BEGIN

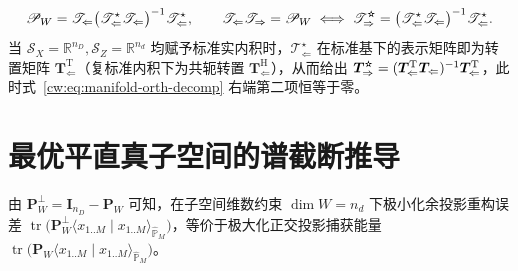 \begin{equation}\label{cw:eq:app-adjoint-proj}
\mathscr P_W=\mathscr T_{\Leftarrow}\bigl(\mathscr T_{\Leftarrow}^{\star}\mathscr T_{\Leftarrow}\bigr)^{-1}\mathscr T_{\Leftarrow}^{\star},\qquad
\mathscr T_{\Leftarrow}\mathscr T_{\Rightarrow}=\mathscr P_W
\iff\mathscr T_{\Rightarrow}^{\optstar}=\bigl(\mathscr T_{\Leftarrow}^{\star}\mathscr T_{\Leftarrow}\bigr)^{-1}\mathscr T_{\Leftarrow}^{\star}.
\end{equation}
当 $\mathcal S_X=\mathbb R^{n_D},\mathcal S_Z=\mathbb R^{n_d}$ 均赋予标准实内积时，$\mathscr T_{\Leftarrow}^{\star}$ 在标准基下的表示矩阵即为转置矩阵 $\bm T_{\Leftarrow}^{\mathrm T}$（复标准内积下为共轭转置 $\bm T_{\Leftarrow}^{\mathrm H}$），从而给出 $\bm T_{\Rightarrow}^{\optstar}=(\bm T_{\Leftarrow}^{\mathrm T}\bm T_{\Leftarrow})^{-1}\bm T_{\Leftarrow}^{\mathrm T}$，此时式~\eqref{cw:eq:manifold-orth-decomp} 右端第二项恒等于零。

\section{最优平直真子空间的谱截断推导}

由 $\bm P_W^{\perp}=\bm I_{n_D}-\bm P_W$ 可知，在子空间维数约束 $\dim W=n_d$ 下极小化余投影重构误差 $\operatorname{tr}\bigl(\bm P_W^{\perp}\langle x_{1..M}\mid x_{1..M}\rangle_{\hat{\mathbb P}_M}\bigr)$，等价于极大化正交投影捕获能量 $\operatorname{tr}\bigl(\bm P_W\langle x_{1..M}\mid x_{1..M}\rangle_{\hat{\mathbb P}_M}\bigr)$。

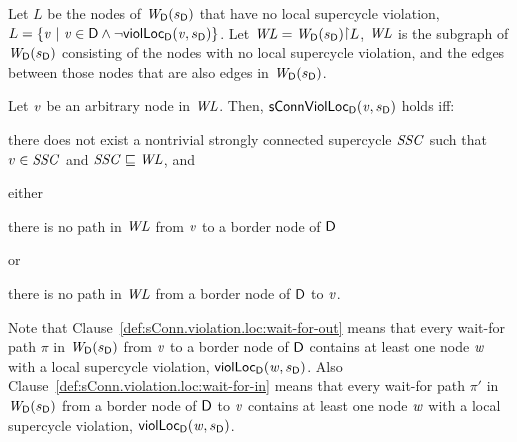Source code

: \begin{definition}
\label{def:sConn.violation.loc}
\label{defn:sConn.violation.loc}

Let $L$ be the nodes of $\wfg{\dsk{a}{\l}}{\sD}$ that have no local supercycle violation, \ie
 $L = \set{ \ndv \stt \ndv \in \dsk{a}{\l} \land \neg \scVL{\ndv}{\sD}{\act}{\l} }$.
%
Let $\WL = \wfg{\dsk{a}{\l}}{\sD} \pj L$, \ie $\WL$ is the subgraph of $\wfg{\dsk{a}{\l}}{\sD}$ consisting of the
nodes with no local supercycle violation, and the edges between those nodes that are also edges in $\wfg{\dsk{a}{\l}}{\sD}$.

Let $\ndv$ be an arbitrary node in $\WL$.  Then, $\locConnViol{\ndv}{\sD}{\act}{\l}$ holds iff:
\bn

\item \label{def:sConn.violation.loc:scc}
there does not exist a nontrivial strongly connected supercycle $\SSC$ such that $v \in \SSC$ and $\SSC \subg \WL$, and


\item \label{def:sConn.violation.border}
either
    \bn

    \item \label{def:sConn.violation.loc:wait-for-out} there is no path in $\WL$ from $\ndv$ to a border node of $\dsk{a}{\l}$

     or

    \item \label{def:sConn.violation.loc:wait-for-in} there is no path in $\WL$ from  a border node of $\dsk{a}{\l}$ to $\ndv$.

    \en

\en
\end{definition}
%
Note that Clause~\ref{def:sConn.violation.loc:wait-for-out} means that 
every wait-for path $\pi$ in $\wfg{\dsk{a}{\l}}{\sD}$  from $\ndv$ to a border node
of $\dsk{a}{\l}$ contains at least one node $\ndw$ with a local supercycle violation, \ie $\scVL{\ndw}{\sD}{\act}{\l}$.
Also 
Clause~\ref{def:sConn.violation.loc:wait-for-in} means that every wait-for path $\pi'$ in $\wfg{\dsk{a}{\l}}{\sD}$ from a border node
of $\dsk{a}{\l}$ to $\ndv$ contains at least one node $\ndw$ with a local supercycle violation,  \ie $\scVL{\ndw}{\sD}{\act}{\l}$.


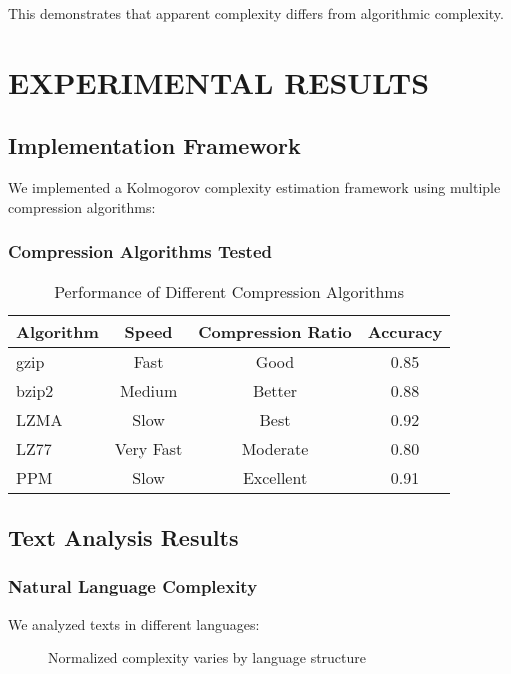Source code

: \documentclass[12pt,a4paper]{report}
\begin{document}
This demonstrates that apparent complexity differs from algorithmic complexity.

\chapter{EXPERIMENTAL RESULTS}

\section{Implementation Framework}

We implemented a Kolmogorov complexity estimation framework using multiple compression algorithms:

\subsection{Compression Algorithms Tested}

\begin{table}[h]
\centering
\caption{Performance of Different Compression Algorithms}
\begin{tabular}{lccc}
\toprule
\textbf{Algorithm} & \textbf{Speed} & \textbf{Compression Ratio} & \textbf{Accuracy} \\
\midrule
gzip & Fast & Good & 0.85 \\
bzip2 & Medium & Better & 0.88 \\
LZMA & Slow & Best & 0.92 \\
LZ77 & Very Fast & Moderate & 0.80 \\
PPM & Slow & Excellent & 0.91 \\
\bottomrule
\end{tabular}
\end{table}

\section{Text Analysis Results}

\subsection{Natural Language Complexity}

We analyzed texts in different languages:

\begin{figure}[h]
\centering
{}
\caption{Normalized complexity varies by language structure}
\end{figure}
\end{document}
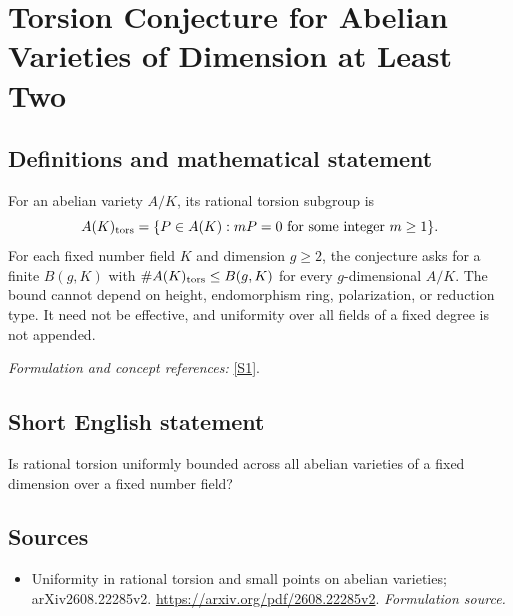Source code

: \documentclass[11pt]{article}
\begin{document}
\section*{\texorpdfstring{Torsion Conjecture for Abelian Varieties of Dimension at Least Two}{Torsion Conjecture for Abelian Varieties of Dimension at Least Two}}\label{30006748}
\subsection{Definitions and mathematical statement}
For an abelian variety $A/K$, its rational torsion subgroup is
\[
 A(K)_{\rm tors}=\{P\in A(K):mP=0\text{ for some integer }m\ge1\}.
\]
For each fixed number field $K$ and dimension $g\ge2$, the conjecture asks for a finite $B(g,K)$ with $\#A(K)_{\rm tors}\le B(g,K)$ for every $g$-dimensional $A/K$. The bound cannot depend on height, endomorphism ring, polarization, or reduction type. It need not be effective, and uniformity over all fields of a fixed degree is not appended.
\par\smallskip\textit{Formulation and concept references:} \href{https://arxiv.org/pdf/2608.22285v2}{[S1]}.

\subsection{Short English statement}
Is rational torsion uniformly bounded across all abelian varieties of a fixed dimension over a fixed number field?
\subsection{Sources}
\begin{itemize}
\item[S1]Uniformity in rational torsion and small points on abelian varieties; arXiv2608.22285v2.
\url{https://arxiv.org/pdf/2608.22285v2}.
\textit{Formulation source.}
\end{itemize}
\end{document}
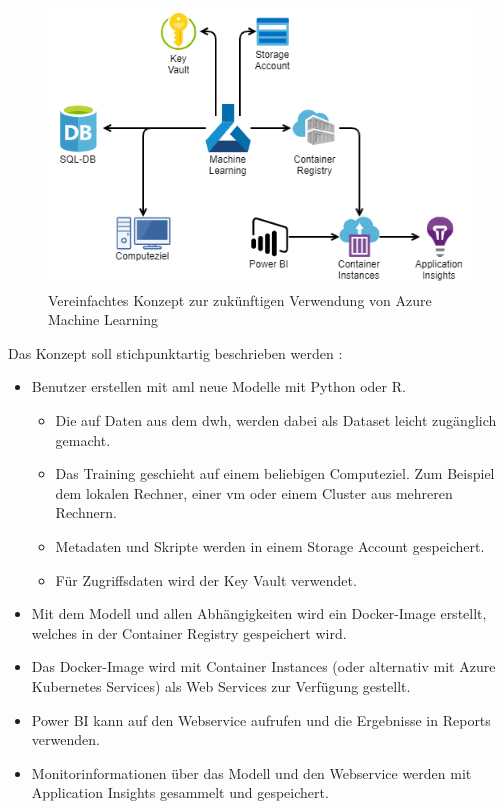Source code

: \begin{figure}[htbp]
 \centering
 \includegraphics[width=\textwidth]{gfx/aml.png}
 \caption[Konzept: Azure Machine Learning]{Vereinfachtes Konzept zur zukünftigen Verwendung von Azure Machine Learning \cite[vgl.][]{msdoc_22_aml_arch}}
\label{fig:praktischeUmsetzung:ausblick:aml}
\end{figure}

Das Konzept soll stichpunktartig beschrieben werden \cite[vgl.][]{msdoc_22_aml_arch, soh_data_2020}:
\begin{itemize}
\item Benutzer erstellen mit \ac{aml} neue Modelle mit Python oder R.
\begin{itemize}
    \item Die auf Daten aus dem \ac{dwh}, werden dabei als Dataset leicht zugänglich gemacht.
    \item Das Training geschieht auf einem beliebigen Computeziel. Zum Beispiel dem lokalen Rechner, einer \ac{vm} oder einem Cluster aus mehreren Rechnern.
    \item Metadaten und Skripte werden in einem Storage Account gespeichert.
    \item Für Zugriffsdaten wird der Key Vault verwendet.
\end{itemize}
\item Mit dem Modell und allen Abhängigkeiten wird ein Docker-Image erstellt, welches in der Container Registry gespeichert wird.
\item Das Docker-Image wird mit Container Instances (oder alternativ mit Azure Kubernetes Services) als Web Services zur Verfügung gestellt.
\item Power BI kann auf den Webservice aufrufen und die Ergebnisse in Reports verwenden.
\item Monitorinformationen über das Modell und den Webservice werden mit Application Insights gesammelt und gespeichert.
\end{itemize}

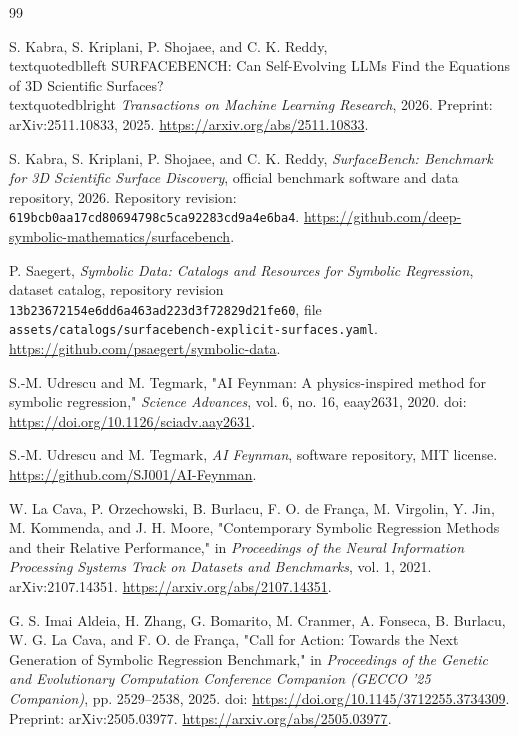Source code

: \begin{thebibliography}{99}

S. Kabra, S. Kriplani, P. Shojaee, and C. K. Reddy,
\\textquotedblleft SURFACEBENCH: Can Self-Evolving LLMs Find the Equations of 3D Scientific Surfaces?\\textquotedblright
\emph{Transactions on Machine Learning Research}, 2026.
Preprint: arXiv:2511.10833, 2025.
\url{https://arxiv.org/abs/2511.10833}.

S. Kabra, S. Kriplani, P. Shojaee, and C. K. Reddy,
\emph{SurfaceBench: Benchmark for 3D Scientific Surface Discovery},
official benchmark software and data repository, 2026.
Repository revision: \texttt{619bcb0aa17cd80694798c5ca92283cd9a4e6ba4}.
\url{https://github.com/deep-symbolic-mathematics/surfacebench}.

P. Saegert,
\emph{Symbolic Data: Catalogs and Resources for Symbolic Regression},
dataset catalog, repository revision
\texttt{13b23672154e6dd6a463ad223d3f72829d21fe60},
file \texttt{assets/catalogs/surfacebench-explicit-surfaces.yaml}.
\url{https://github.com/psaegert/symbolic-data}.

S.-M. Udrescu and M. Tegmark,
"AI Feynman: A physics-inspired method for symbolic regression,"
\emph{Science Advances}, vol. 6, no. 16, eaay2631, 2020.
doi: \url{https://doi.org/10.1126/sciadv.aay2631}.

S.-M. Udrescu and M. Tegmark,
\emph{AI Feynman},
software repository, MIT license.
\url{https://github.com/SJ001/AI-Feynman}.

W. La Cava, P. Orzechowski, B. Burlacu, F. O. de França, M. Virgolin,
Y. Jin, M. Kommenda, and J. H. Moore,
"Contemporary Symbolic Regression Methods and their Relative Performance,"
in \emph{Proceedings of the Neural Information Processing Systems Track on
Datasets and Benchmarks}, vol. 1, 2021.
arXiv:2107.14351.
\url{https://arxiv.org/abs/2107.14351}.

G. S. Imai Aldeia, H. Zhang, G. Bomarito, M. Cranmer, A. Fonseca,
B. Burlacu, W. G. La Cava, and F. O. de França,
"Call for Action: Towards the Next Generation of Symbolic Regression Benchmark,"
in \emph{Proceedings of the Genetic and Evolutionary Computation Conference
Companion (GECCO '25 Companion)}, pp. 2529--2538, 2025.
doi: \url{https://doi.org/10.1145/3712255.3734309}.
Preprint: arXiv:2505.03977.
\url{https://arxiv.org/abs/2505.03977}.


\end{thebibliography}
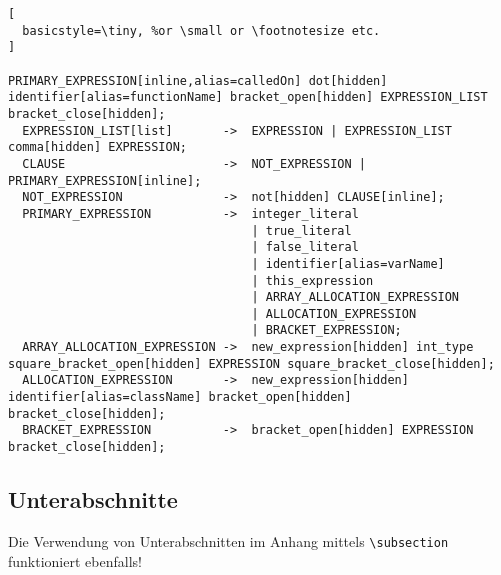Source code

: \begin{lstlisting}[
  basicstyle=\tiny, %or \small or \footnotesize etc.
]
                                  PRIMARY_EXPRESSION[inline,alias=calledOn] dot[hidden] identifier[alias=functionName] bracket_open[hidden] EXPRESSION_LIST bracket_close[hidden];
  EXPRESSION_LIST[list]       ->  EXPRESSION | EXPRESSION_LIST comma[hidden] EXPRESSION;
  CLAUSE                      ->  NOT_EXPRESSION | PRIMARY_EXPRESSION[inline];
  NOT_EXPRESSION              ->  not[hidden] CLAUSE[inline];
  PRIMARY_EXPRESSION          ->  integer_literal
                                  | true_literal
                                  | false_literal
                                  | identifier[alias=varName]
                                  | this_expression
                                  | ARRAY_ALLOCATION_EXPRESSION
                                  | ALLOCATION_EXPRESSION
                                  | BRACKET_EXPRESSION;
  ARRAY_ALLOCATION_EXPRESSION ->  new_expression[hidden] int_type square_bracket_open[hidden] EXPRESSION square_bracket_close[hidden];
  ALLOCATION_EXPRESSION       ->  new_expression[hidden] identifier[alias=className] bracket_open[hidden] bracket_close[hidden];
  BRACKET_EXPRESSION          ->  bracket_open[hidden] EXPRESSION bracket_close[hidden];
\end{lstlisting}

  \subsection{Unterabschnitte}
  Die Verwendung von Unterabschnitten im Anhang
  mittels \texttt{\textbackslash subsection}
  funktioniert ebenfalls!

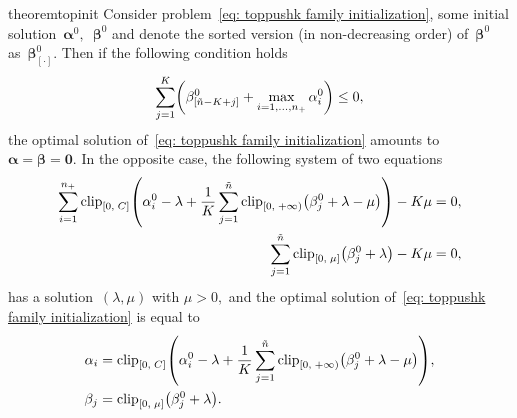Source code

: \begin{restatable}{theorem}{topinit}\label{thm: toppushk family initialization}
  Consider problem~\eqref{eq: toppushk family initialization}, some initial solution~$\bm{\alpha}^0,$~$\bm{\beta}^0$ and denote the sorted version (in non-decreasing order) of~$\bm{\beta}^0$ as~$\bm{\beta}_{[\cdot]}^0.$ Then if the following condition holds
  \begin{equation}\label{eq:problem3_cond}
    \sum_{j = 1}^{K} \Brac{\beta_{[\ntil - K + j]}^0 + \max_{i = 1, \ldots, \npos} \alpha_i^0} \le 0,
  \end{equation}
  the optimal solution of~\eqref{eq: toppushk family initialization} amounts to~$\bm{\alpha} = \bm{\beta} = \bm{0}.$ In the opposite case, the following system of two equations
  \begin{subequations}\label{eq: toppushk family init alg}
    \begin{align}
      \sum_{i=1}^{\npos} \clip{0}{C}{ \alpha_i^0 - \lambda + \frac{1}{K} \sum_{j=1}^{\ntil} \clip[u]{0}{+\infty}{\beta_j^0 + \lambda - \mu}} - K \mu
      & = 0, \label{eq: toppushk family init alg 1} \\
      \sum_{j=1}^{\ntil} \clip{0}{\mu}{\beta_j^0 + \lambda} - K\mu
      & = 0, \label{eq: toppushk family init alg 2}
    \end{align}
  \end{subequations}
  has a solution~$(\lambda, \mu)$ with $\mu > 0,$ and the optimal solution of~\eqref{eq: toppushk family initialization} is equal to
  \begin{align*}
    \alpha_i
      & = \clip{0}{C}{\alpha_i^0 - \lambda + \frac{1}{K} \sum_{j=1}^{\ntil} \clip[u]{0}{+\infty}{\beta_j^0 + \lambda - \mu}}, \\
    \beta_j & = \clip{0}{\mu}{\beta_j^0 + \lambda}.
  \end{align*}
\end{restatable}

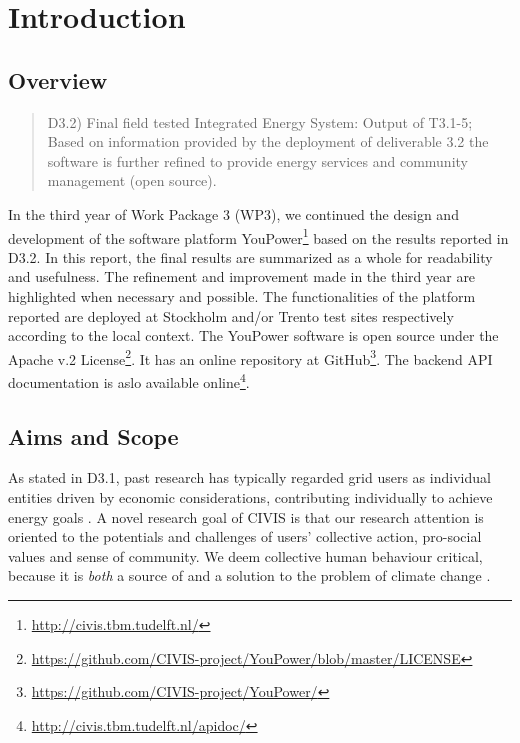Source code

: 
\section{Introduction}

\subsection{Overview}

\begin{quote}
D3.2) Final field tested Integrated Energy System: Output of T3.1-5; Based on information provided by the deployment of deliverable 3.2 the software is further refined to provide energy services and community management (open source). 
\end{quote}

In the third year of Work Package 3 (WP3), we continued the design and development of the software platform YouPower\footnote{ \url{http://civis.tbm.tudelft.nl/}} based on the results reported in D3.2. In this report, the final results are summarized as a whole for readability and usefulness. The refinement and improvement made in the third year are highlighted when necessary and possible. 
% 
The functionalities of the platform reported are deployed at Stockholm and/or Trento test sites respectively according to the local context. The YouPower software is open source under the Apache v.2 License\footnote{\url{https://github.com/CIVIS-project/YouPower/blob/master/LICENSE}}. It has  an online repository at GitHub\footnote{ \url{https://github.com/CIVIS-project/YouPower/}}. 
The backend API documentation is aslo available online\footnote{ \url{http://civis.tbm.tudelft.nl/apidoc/}}. 


\subsection{Aims and Scope}

As stated in D3.1, past research has typically regarded grid users as individual entities driven by economic considerations, contributing individually to achieve energy goals \citep[e.g.][]{Barbieri2013,Buoro2012,Martinez-Lera2013}. 
A novel research goal of CIVIS is that our research attention is oriented to the potentials and challenges of users' collective action, pro-social values and sense of community. We deem collective human behaviour critical, because it is \textit{both} a source of and a solution to the problem of climate change \citep{Masson2014}.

END

Assignment> Reply with only the number of lines in the entries that hold the word "Azure".

Task response> 2